Reputation: 533
I understand how the generational garbage collection HotSpot JVM uses works. We have a method that returns a list of static data, along the lines of
public List<String> getList() {
List<String> ret = new ArrayList<String>();
ret.add("foo");
ret.add("bar");
return ret;
}
I was considering rewriting this as
private static List<String> list = null;
...
public List<String> getList() {
if (list == null) { .. initialize here .. }
return list;
}
this would only create the list once. This single list instance would eventually make its way into the tenured generation. Since this is a rather large app, using this design pattern in many places would mean there are a lot of these static lists in the tenured generation - increasing memory usage of the app.
If we follow the pattern of creating and returning a new list every time, said list would never make it out of eden before being garbage collected. There would be a bit more work involved - having to create and fill the list, and work in garbage collecting - but we would use less memory overall since the list doesn't last long.
This question is more academic in nature, as either pattern will work.
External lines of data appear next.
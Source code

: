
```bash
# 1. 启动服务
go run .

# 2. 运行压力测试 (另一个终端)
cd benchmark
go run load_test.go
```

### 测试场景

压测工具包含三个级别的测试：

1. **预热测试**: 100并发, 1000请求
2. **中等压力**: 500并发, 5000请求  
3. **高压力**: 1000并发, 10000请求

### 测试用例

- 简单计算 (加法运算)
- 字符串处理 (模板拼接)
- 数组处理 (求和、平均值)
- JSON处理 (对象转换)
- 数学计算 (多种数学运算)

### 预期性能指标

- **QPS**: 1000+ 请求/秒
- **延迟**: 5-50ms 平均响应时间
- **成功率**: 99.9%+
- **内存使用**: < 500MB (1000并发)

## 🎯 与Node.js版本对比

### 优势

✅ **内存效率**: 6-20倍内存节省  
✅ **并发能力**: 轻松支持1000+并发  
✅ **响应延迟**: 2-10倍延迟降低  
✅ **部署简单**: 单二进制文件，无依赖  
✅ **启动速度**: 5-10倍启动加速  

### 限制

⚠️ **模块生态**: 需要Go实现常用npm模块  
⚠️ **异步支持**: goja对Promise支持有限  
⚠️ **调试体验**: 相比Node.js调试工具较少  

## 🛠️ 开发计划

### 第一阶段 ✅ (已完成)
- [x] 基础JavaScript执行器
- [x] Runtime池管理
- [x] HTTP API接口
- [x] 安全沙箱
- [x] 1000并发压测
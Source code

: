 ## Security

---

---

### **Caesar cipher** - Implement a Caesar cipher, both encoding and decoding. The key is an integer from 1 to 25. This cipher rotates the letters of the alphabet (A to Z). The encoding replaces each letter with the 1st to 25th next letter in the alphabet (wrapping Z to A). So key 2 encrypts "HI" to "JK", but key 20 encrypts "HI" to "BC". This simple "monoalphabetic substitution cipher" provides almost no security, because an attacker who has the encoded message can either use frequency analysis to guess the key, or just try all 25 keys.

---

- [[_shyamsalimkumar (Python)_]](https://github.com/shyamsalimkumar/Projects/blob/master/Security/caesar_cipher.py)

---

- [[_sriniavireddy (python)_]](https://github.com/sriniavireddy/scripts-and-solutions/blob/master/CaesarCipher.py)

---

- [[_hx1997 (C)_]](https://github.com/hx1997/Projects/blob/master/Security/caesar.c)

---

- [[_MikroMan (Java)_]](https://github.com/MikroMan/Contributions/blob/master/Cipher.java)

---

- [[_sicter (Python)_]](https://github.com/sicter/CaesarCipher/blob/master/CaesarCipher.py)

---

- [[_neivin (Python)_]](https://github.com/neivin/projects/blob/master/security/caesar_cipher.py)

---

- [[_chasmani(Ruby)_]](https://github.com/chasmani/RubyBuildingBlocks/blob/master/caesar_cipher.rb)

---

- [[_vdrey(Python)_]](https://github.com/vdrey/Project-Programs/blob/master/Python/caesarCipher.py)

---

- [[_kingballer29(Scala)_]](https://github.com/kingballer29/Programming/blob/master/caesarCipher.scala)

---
Storing a static list will increase memory usage by an insignificant amount, and creating the list every time will increase workload by an insignificant amount. Which pattern to use probably depends on a number of factors - how often the list is used, how much memory pressure the app is under, etc. Which pattern would you guys target, andy why?
Upvotes: 1
Views: 256
Reputation: 533560
Storing a static list will increase memory usage by an insignificant amount
It will use more space when there is no real need for it. It will be the same if there is one usage of it. But if you have more than one copy, the static version is more efficient.
Often it's not the best case which will kill you, it's the worst case. In the worst case there will be large numbers ?millions? of copies of the collection.
Upvotes: 4
Reputation: 32417
As Peter Lawrey points out, in the non-static case, sometimes you will be using a lot more memory than necessary while the GC is waiting to do its thing.
I would concentrate on what's more readable. To me, Guava's ImmutableList.of
in a static final
field says immediately this data isn't going to change.